Please repeat every entry, keeping each one exactly the same.

··· Records for the task ···

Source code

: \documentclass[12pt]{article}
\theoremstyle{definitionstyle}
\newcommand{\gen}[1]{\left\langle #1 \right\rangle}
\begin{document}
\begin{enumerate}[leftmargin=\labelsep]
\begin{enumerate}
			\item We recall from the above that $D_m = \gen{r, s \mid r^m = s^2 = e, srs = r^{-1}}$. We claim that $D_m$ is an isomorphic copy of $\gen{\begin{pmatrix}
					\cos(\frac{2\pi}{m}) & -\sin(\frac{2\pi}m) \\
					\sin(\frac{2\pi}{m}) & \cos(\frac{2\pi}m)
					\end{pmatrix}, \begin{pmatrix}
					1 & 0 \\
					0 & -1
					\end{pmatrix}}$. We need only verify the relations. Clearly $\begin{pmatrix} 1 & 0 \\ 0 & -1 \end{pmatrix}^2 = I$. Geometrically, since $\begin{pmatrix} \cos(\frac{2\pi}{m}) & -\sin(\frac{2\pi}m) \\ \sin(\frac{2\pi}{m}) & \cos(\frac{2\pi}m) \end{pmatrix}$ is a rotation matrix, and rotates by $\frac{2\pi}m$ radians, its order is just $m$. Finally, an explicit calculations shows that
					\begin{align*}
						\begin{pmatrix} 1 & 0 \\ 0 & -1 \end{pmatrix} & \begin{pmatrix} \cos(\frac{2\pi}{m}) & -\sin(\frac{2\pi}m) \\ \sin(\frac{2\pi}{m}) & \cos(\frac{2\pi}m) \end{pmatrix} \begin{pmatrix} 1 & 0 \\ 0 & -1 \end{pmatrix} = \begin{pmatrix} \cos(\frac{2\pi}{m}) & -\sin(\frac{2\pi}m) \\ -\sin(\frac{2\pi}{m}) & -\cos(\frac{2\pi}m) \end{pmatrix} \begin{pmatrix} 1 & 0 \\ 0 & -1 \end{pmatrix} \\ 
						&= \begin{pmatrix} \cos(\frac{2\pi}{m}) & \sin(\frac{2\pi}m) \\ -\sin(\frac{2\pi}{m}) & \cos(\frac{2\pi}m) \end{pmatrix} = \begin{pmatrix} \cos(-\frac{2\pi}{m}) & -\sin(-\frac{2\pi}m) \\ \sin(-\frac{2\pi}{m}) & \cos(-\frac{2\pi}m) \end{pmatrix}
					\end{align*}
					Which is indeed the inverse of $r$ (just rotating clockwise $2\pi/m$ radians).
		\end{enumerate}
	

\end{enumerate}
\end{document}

···

- [Final answer]
Source code

: \documentclass[12pt]{article}
\theoremstyle{definitionstyle}
\newcommand{\gen}[1]{\left\langle #1 \right\rangle}
\begin{document}
\begin{enumerate}[leftmargin=\labelsep]
\begin{enumerate}
			\item We recall from the above that $D_m = \gen{r, s \mid r^m = s^2 = e, srs = r^{-1}}$. We claim that $D_m$ is an isomorphic copy of $\gen{\begin{pmatrix}
					\cos(\frac{2\pi}{m}) & -\sin(\frac{2\pi}m) \\
					\sin(\frac{2\pi}{m}) & \cos(\frac{2\pi}m)
					\end{pmatrix}, \begin{pmatrix}
					1 & 0 \\
					0 & -1
					\end{pmatrix}}$. We need only verify the relations. Clearly $\begin{pmatrix} 1 & 0 \\ 0 & -1 \end{pmatrix}^2 = I$. Geometrically, since $\begin{pmatrix} \cos(\frac{2\pi}{m}) & -\sin(\frac{2\pi}m) \\ \sin(\frac{2\pi}{m}) & \cos(\frac{2\pi}m) \end{pmatrix}$ is a rotation matrix, and rotates by $\frac{2\pi}m$ radians, its order is just $m$. Finally, an explicit calculations shows that
					\begin{align*}
						\begin{pmatrix} 1 & 0 \\ 0 & -1 \end{pmatrix} & \begin{pmatrix} \cos(\frac{2\pi}{m}) & -\sin(\frac{2\pi}m) \\ \sin(\frac{2\pi}{m}) & \cos(\frac{2\pi}m) \end{pmatrix} \begin{pmatrix} 1 & 0 \\ 0 & -1 \end{pmatrix} = \begin{pmatrix} \cos(\frac{2\pi}{m}) & -\sin(\frac{2\pi}m) \\ -\sin(\frac{2\pi}{m}) & -\cos(\frac{2\pi}m) \end{pmatrix} \begin{pmatrix} 1 & 0 \\ 0 & -1 \end{pmatrix} \\ 
						&= \begin{pmatrix} \cos(\frac{2\pi}{m}) & \sin(\frac{2\pi}m) \\ -\sin(\frac{2\pi}{m}) & \cos(\frac{2\pi}m) \end{pmatrix} = \begin{pmatrix} \cos(-\frac{2\pi}{m}) & -\sin(-\frac{2\pi}m) \\ \sin(-\frac{2\pi}{m}) & \cos(-\frac{2\pi}m) \end{pmatrix}
					\end{align*}
					Which is indeed the inverse of $r$ (just rotating clockwise $2\pi/m$ radians).
		\end{enumerate}
	

\end{enumerate}
\end{document}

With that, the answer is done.